ヤマトタケルと焼津

ヤマトタケルと焼津

焼津という地名は、和銅5年(712年)に太安万侶が編纂した古事記の景行段にヤマトタケルの火難伝承として書かれています。これによると『ヤマトタケルが相武国(さがむのくに)1にやってきた時、ここを治めている国造がヤマトタケルを騙そうと「この野の中には大きな沼があって、沼の中には大変荒々しい神が住んでいます。」と伝えた。ヤマトタケルがその神を見ようと野の中に入っていくと国造は野に火を放ち、ヤマトタケルを焼き殺そうとした。騙されたことに気づいたヤマトタケルは(伊勢神宮に立ち寄った時、叔母のヤマトヒメから「危険な目にあったらこの袋の口を開きなさい」と手渡された※1)袋を開いた。そこには火打石が入っていたので、(ヤマトヒメから授かった※2)刀で周囲の草を刈り払い、火打ち石で火を点けて向い火にし、野火が迫ってくるのを止めた。無事に野から戻ったヤマトタケルは国造らをすべて焼き滅ぼした。このような出来事があったので、この地を焼遺(焼津)というのだという。』とあります。

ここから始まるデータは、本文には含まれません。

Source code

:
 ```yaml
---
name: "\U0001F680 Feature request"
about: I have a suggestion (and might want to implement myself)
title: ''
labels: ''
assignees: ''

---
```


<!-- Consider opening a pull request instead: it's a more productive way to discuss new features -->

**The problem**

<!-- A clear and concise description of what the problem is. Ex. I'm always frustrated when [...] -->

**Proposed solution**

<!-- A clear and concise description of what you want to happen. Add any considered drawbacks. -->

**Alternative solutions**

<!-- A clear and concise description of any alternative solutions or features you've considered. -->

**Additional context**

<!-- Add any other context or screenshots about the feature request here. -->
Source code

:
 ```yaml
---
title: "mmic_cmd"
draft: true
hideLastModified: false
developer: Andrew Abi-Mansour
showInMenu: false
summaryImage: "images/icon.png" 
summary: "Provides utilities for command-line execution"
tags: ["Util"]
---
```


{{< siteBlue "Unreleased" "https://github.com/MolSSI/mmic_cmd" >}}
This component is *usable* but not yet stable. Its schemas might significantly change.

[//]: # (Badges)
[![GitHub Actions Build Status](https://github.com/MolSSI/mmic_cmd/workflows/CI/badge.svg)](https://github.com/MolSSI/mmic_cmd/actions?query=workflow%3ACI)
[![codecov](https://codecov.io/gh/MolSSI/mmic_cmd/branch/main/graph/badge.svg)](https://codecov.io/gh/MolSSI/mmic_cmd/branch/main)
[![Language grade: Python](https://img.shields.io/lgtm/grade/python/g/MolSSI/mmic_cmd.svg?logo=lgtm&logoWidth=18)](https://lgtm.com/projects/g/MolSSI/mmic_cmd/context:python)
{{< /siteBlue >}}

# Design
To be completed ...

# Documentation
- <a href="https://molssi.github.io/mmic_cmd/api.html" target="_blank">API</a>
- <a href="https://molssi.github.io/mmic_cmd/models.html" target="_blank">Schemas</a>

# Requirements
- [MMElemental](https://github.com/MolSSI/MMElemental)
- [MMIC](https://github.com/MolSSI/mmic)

一方、元正天皇の養老4年(720)に完成したとされるわが国最初の勅撰国史(天皇の命で編修された国の歴史)である日本書紀では、『ヤマトタケルが駿河国に入った時、賊が偽って服従の意を示した。賊はヤマトタケルを騙して「この地の野には大鹿が多く住んでいる。吐く息は朝霧のようで、足は茂った林のようである。出かけて狩りをしてはいかがでしょう」と誘った。ヤマトタケルは言葉を信じ、野の中に入って狩りをしはじめた。賊はもともとヤマトタケルを殺そうという気持ちがあり、火を放って野を焼いた。ヤマトタケルは騙されたことに気づき、火打ち石を使って火をおこし、向焼をつけたので難を逃れることができた。それで、この剣の名を草薙と云うようになった。ヤマトタケルは「もう少しで騙されるところだった」と言い、賊たちを残らず焼き殺し滅ぼした。このことがあって、この地を焼津というようになったという。』とあります。

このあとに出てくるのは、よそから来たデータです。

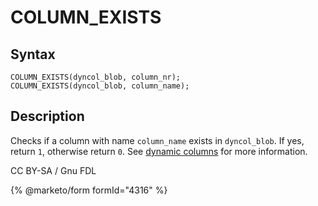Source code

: # COLUMN\_EXISTS

## Syntax

```
COLUMN_EXISTS(dyncol_blob, column_nr);
COLUMN_EXISTS(dyncol_blob, column_name);
```

## Description

Checks if a column with name `column_name` exists in `dyncol_blob`. If yes, return `1`, otherwise return `0`. See [dynamic columns](../../../sql-structure/nosql/dynamic-columns.md) for more information.

CC BY-SA / Gnu FDL

{% @marketo/form formId="4316" %}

古事記には相模国とされていたものが、日本書紀には駿河国になっていて色々な説が唱えられていますが、焼津という地名の由来が「焼津一帯が天然ガスの埋蔵地であり、その噴出により海辺で火が燃えていた様子から、焼津の地名が付けられたともいわれていることから、現在の焼津を指している伝承であることは間違いなさそうです。

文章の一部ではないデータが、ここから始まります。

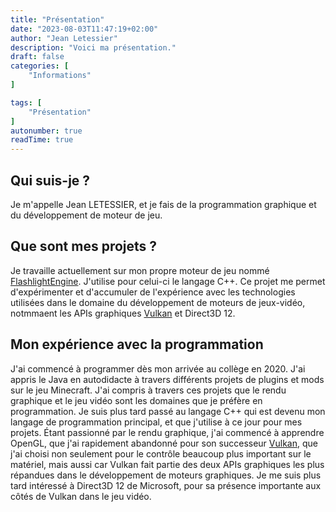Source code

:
```yaml
---
title: "Présentation"
date: "2023-08-03T11:47:19+02:00"
author: "Jean Letessier"
description: "Voici ma présentation."
draft: false
categories: [
    "Informations"
]

tags: [
    "Présentation"
]
autonumber: true
readTime: true
---
```


## Qui suis-je ?

Je m'appelle Jean LETESSIER, et je fais de la programmation graphique et du développement de moteur de jeu.

## Que sont mes projets ?
Je travaille actuellement sur mon propre moteur de jeu nommé [FlashlightEngine](https://github.com/Pixfri/FlashlightEngine). J'utilise pour celui-ci le langage C++. Ce projet me permet d'expérimenter et d'accumuler de l'expérience avec les technologies utilisées dans le domaine du développement de moteurs de jeux-vidéo, notmmaent les APIs graphiques [Vulkan](https://vulkan.org/) et Direct3D 12.

## Mon expérience avec la programmation
J'ai commencé à programmer dès mon arrivée au collège en 2020. J'ai appris le Java en autodidacte à travers différents projets de plugins et mods sur le jeu Minecraft. J'ai compris à travers ces
projets que le rendu graphique et le jeu vidéo sont les domaines que je préfère en programmation. Je suis plus tard passé au langage C++ qui est devenu mon langage de programmation principal, 
et que j'utilise à ce jour pour mes projets. Étant passionné par le rendu graphique, j'ai commencé à apprendre OpenGL, que j'ai rapidement abandonné pour son successeur [Vulkan](https://vulkan.org),
que j'ai choisi non seulement pour le contrôle beaucoup plus important sur le matériel, mais aussi car Vulkan fait partie des deux APIs graphiques les plus répandues dans le développement de moteurs
graphiques. Je me suis plus tard intéressé à Direct3D 12 de Microsoft, pour sa présence importante aux côtés de Vulkan dans le jeu vidéo.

1 焼津という地名を名付けた場所が相武国(相模)だったというと違和感を抱く人が多いはず。上古では都から遠く離れた東国を漠然と「相武(さがむ)」と総称していて、時代が進むにつれて相模、武蔵、駿河になったという説があります。
2、※3 本文中にはありませんが、前段に書かれていることなので加えました。